- [Work instruction] Write out only the lines from the start of the entries up to and including the line with "Avp.pretty by av-p"; please skip the pictures.
___ Records for this task
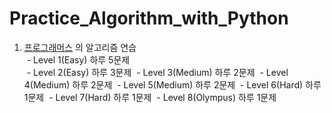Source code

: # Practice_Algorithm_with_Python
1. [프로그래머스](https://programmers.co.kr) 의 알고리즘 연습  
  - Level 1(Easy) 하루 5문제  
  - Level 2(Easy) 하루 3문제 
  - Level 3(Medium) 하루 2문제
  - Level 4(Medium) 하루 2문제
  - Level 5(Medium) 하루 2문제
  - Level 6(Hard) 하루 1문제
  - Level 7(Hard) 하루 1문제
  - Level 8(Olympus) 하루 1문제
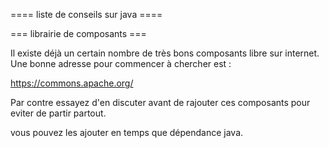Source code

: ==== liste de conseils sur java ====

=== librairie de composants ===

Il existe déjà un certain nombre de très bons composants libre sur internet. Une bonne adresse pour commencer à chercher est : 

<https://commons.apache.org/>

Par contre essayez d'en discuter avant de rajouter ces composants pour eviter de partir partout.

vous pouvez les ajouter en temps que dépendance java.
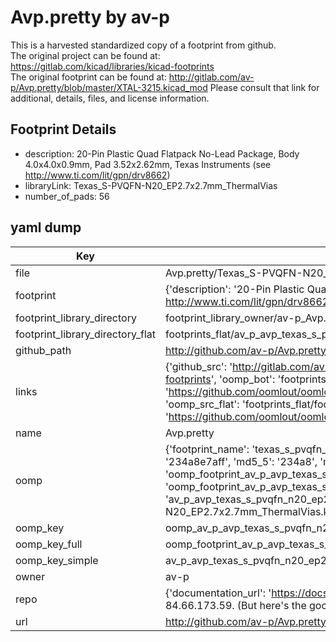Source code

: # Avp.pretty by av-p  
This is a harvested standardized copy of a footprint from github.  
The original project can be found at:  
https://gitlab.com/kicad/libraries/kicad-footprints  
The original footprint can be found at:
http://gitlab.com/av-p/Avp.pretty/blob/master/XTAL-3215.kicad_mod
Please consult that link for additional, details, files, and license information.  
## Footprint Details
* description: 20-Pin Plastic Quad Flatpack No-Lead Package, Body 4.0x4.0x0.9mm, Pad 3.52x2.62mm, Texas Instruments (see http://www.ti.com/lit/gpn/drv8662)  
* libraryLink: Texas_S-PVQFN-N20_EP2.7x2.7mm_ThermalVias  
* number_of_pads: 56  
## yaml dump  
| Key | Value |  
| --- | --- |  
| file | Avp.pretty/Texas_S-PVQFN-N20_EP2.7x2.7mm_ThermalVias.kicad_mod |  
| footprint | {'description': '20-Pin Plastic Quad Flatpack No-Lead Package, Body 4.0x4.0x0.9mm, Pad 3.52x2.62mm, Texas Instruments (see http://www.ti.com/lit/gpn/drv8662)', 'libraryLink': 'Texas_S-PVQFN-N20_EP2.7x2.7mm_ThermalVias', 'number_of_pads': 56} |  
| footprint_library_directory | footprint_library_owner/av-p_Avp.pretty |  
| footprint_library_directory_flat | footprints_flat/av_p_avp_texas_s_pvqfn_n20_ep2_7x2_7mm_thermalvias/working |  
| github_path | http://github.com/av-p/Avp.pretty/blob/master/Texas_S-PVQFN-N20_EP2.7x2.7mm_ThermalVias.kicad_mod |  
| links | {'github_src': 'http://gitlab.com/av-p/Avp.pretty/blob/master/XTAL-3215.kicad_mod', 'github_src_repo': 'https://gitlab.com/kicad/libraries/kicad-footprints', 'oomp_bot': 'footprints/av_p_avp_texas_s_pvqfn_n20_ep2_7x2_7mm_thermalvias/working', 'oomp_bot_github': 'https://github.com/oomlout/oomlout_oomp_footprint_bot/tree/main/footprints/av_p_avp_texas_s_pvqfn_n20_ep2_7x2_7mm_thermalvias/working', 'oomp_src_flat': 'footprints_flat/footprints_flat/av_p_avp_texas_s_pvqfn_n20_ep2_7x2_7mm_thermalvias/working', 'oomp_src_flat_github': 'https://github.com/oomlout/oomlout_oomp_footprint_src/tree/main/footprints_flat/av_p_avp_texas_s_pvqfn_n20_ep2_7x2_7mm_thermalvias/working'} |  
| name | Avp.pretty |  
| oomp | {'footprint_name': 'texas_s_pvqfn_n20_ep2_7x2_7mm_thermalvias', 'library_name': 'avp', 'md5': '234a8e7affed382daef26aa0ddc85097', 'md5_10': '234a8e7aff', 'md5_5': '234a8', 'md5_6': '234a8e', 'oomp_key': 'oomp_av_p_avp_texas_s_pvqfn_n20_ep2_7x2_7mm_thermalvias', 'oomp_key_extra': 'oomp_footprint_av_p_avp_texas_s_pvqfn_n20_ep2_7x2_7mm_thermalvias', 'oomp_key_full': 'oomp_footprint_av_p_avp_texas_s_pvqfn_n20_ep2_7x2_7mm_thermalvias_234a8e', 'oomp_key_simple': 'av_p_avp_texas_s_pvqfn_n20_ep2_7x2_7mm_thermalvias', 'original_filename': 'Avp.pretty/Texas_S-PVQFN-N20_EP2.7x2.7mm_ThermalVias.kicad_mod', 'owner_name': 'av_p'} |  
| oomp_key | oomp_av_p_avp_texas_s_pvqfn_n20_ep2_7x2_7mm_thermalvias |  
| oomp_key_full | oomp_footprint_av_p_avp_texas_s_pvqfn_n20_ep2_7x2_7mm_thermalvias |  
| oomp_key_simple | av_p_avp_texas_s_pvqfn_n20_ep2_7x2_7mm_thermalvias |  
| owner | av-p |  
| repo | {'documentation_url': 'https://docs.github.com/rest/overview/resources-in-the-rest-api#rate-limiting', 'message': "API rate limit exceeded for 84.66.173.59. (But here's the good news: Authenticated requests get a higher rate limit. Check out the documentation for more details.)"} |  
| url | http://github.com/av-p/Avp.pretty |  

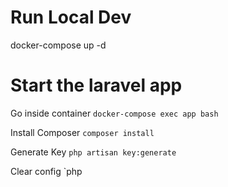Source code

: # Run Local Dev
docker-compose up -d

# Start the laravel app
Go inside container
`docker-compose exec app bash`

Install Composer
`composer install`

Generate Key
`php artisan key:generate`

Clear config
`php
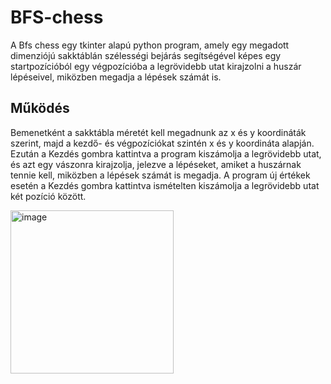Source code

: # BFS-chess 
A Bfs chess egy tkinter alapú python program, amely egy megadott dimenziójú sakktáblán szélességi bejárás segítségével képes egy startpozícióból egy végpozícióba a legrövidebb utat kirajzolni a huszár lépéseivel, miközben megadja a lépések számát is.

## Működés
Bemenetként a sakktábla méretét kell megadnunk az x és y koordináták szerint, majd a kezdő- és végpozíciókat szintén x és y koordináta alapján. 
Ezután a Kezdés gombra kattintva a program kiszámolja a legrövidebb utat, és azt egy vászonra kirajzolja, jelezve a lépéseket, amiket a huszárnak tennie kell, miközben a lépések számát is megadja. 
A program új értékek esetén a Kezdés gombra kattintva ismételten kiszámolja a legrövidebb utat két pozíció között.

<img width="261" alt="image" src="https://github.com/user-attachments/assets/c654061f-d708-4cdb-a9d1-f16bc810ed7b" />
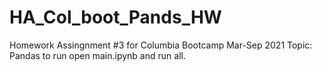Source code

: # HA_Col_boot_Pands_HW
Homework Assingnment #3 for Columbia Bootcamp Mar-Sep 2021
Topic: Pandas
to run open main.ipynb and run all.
______
- [Task response]
Source code

: # Practice_Algorithm_with_Python
1. [프로그래머스](https://programmers.co.kr) 의 알고리즘 연습  
  - Level 1(Easy) 하루 5문제  
  - Level 2(Easy) 하루 3문제 
  - Level 3(Medium) 하루 2문제
  - Level 4(Medium) 하루 2문제
  - Level 5(Medium) 하루 2문제
  - Level 6(Hard) 하루 1문제
  - Level 7(Hard) 하루 1문제
  - Level 8(Olympus) 하루 1문제
Source code

: ==== liste de conseils sur java ====

=== librairie de composants ===

Il existe déjà un certain nombre de très bons composants libre sur internet. Une bonne adresse pour commencer à chercher est : 

<https://commons.apache.org/>

Par contre essayez d'en discuter avant de rajouter ces composants pour eviter de partir partout.

vous pouvez les ajouter en temps que dépendance java.
Source code

: # Avp.pretty by av-p  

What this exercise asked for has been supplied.